61. At BSP request, the mission also delivered a lecture on the treatment of crypto-assets in macroeconomic statistics, based on the latest methodology released by STA. The Philippines may become an important market for crypto-assets, as the BSP recently authorized operations for three more virtual currency exchanges (VCE), bringing the total number of approved VCE to 10. The mission encourages the BSP to start exploring the possibility of collecting data on these exchanges for macroeconomic analysis, in particular international financial flows using crypto-assets.
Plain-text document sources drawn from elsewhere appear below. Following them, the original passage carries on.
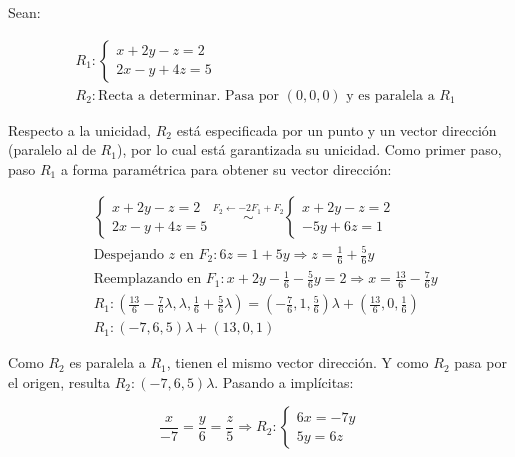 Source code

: \documentclass{article}
\begin{document}
Sean:

\begin{subequations}
\begin{align}
& R_1: \left\{ \begin{array}{ll}
x + 2y - z = 2 \\
2x - y + 4z = 5
\end{array} \right. \\
& R_2: \text{Recta a determinar. Pasa por } (0, 0, 0) \text{ y es paralela a } R_1
\end{align}
\end{subequations}

Respecto a la unicidad, $R_2$ está especificada por un punto y un vector dirección (paralelo al de $R_1$), por lo cual está garantizada su unicidad. Como primer paso, paso $R_1$ a forma paramétrica para obtener su vector dirección:

\begin{subequations}
\begin{align}
& \left\{ \begin{array}{l}
x + 2y -z = 2 \\
2x - y + 4z =5
\end{array} \right. \overset{F_2 \leftarrow -2F_1 + F_2}{\sim} \left\{ \begin{array}{rr}
x + 2y - z = 2 \\
-5y + 6z = 1
\end{array} \right. \\
& \text{Despejando } z \text{ en } F_2: 6z = 1 + 5y \Rightarrow z = \frac{1}{6} + \frac{5}{6} y \\
& \text{Reemplazando en } F_1: x + 2y - \frac{1}{6} -\frac{5}{6} y = 2 \Rightarrow x = \frac{13}{6} - \frac{7}{6} y \\
& R_1 : \left(\frac{13}{6} - \frac{7}{6} \lambda, \lambda, \frac{1}{6} + \frac{5}{6} \lambda \right) = \left(-\frac{7}{6}, 1, \frac{5}{6}\right) \lambda + \left(\frac{13}{6}, 0, \frac{1}{6}\right) \\
& R_1: (-7, 6, 5) \lambda + (13, 0, 1)
\end{align}
\end{subequations}

Como $R_2$ es paralela a $R_1$, tienen el mismo vector dirección. Y como $R_2$ pasa por el origen, resulta $R_2: (-7, 6, 5) \lambda $. Pasando a implícitas:

\begin{equation}
\frac{x}{-7} = \frac{y}{6} = \frac{z}{5} \Rightarrow R_2: \left\{ \begin{array}{ll}
6x = -7y \\
5y = 6z
\end{array} \right.
\end{equation}
\end{document}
The mission suggests requesting aggregated data, on a quarterly basis, on gross transactions, indicating the country of origin and destination of the funds transacted. In addition, it would be useful to breakdown the parties involved in the transactions between individuals, financial corporations, and nonfinancial corporations.
The Action Plan below includes steps to accomplish milestones as well as the risks/verifiable indicators to achieving the outcomes. The plan is for technical compilers. Actions are prioritized (H – high, M – medium, L – low).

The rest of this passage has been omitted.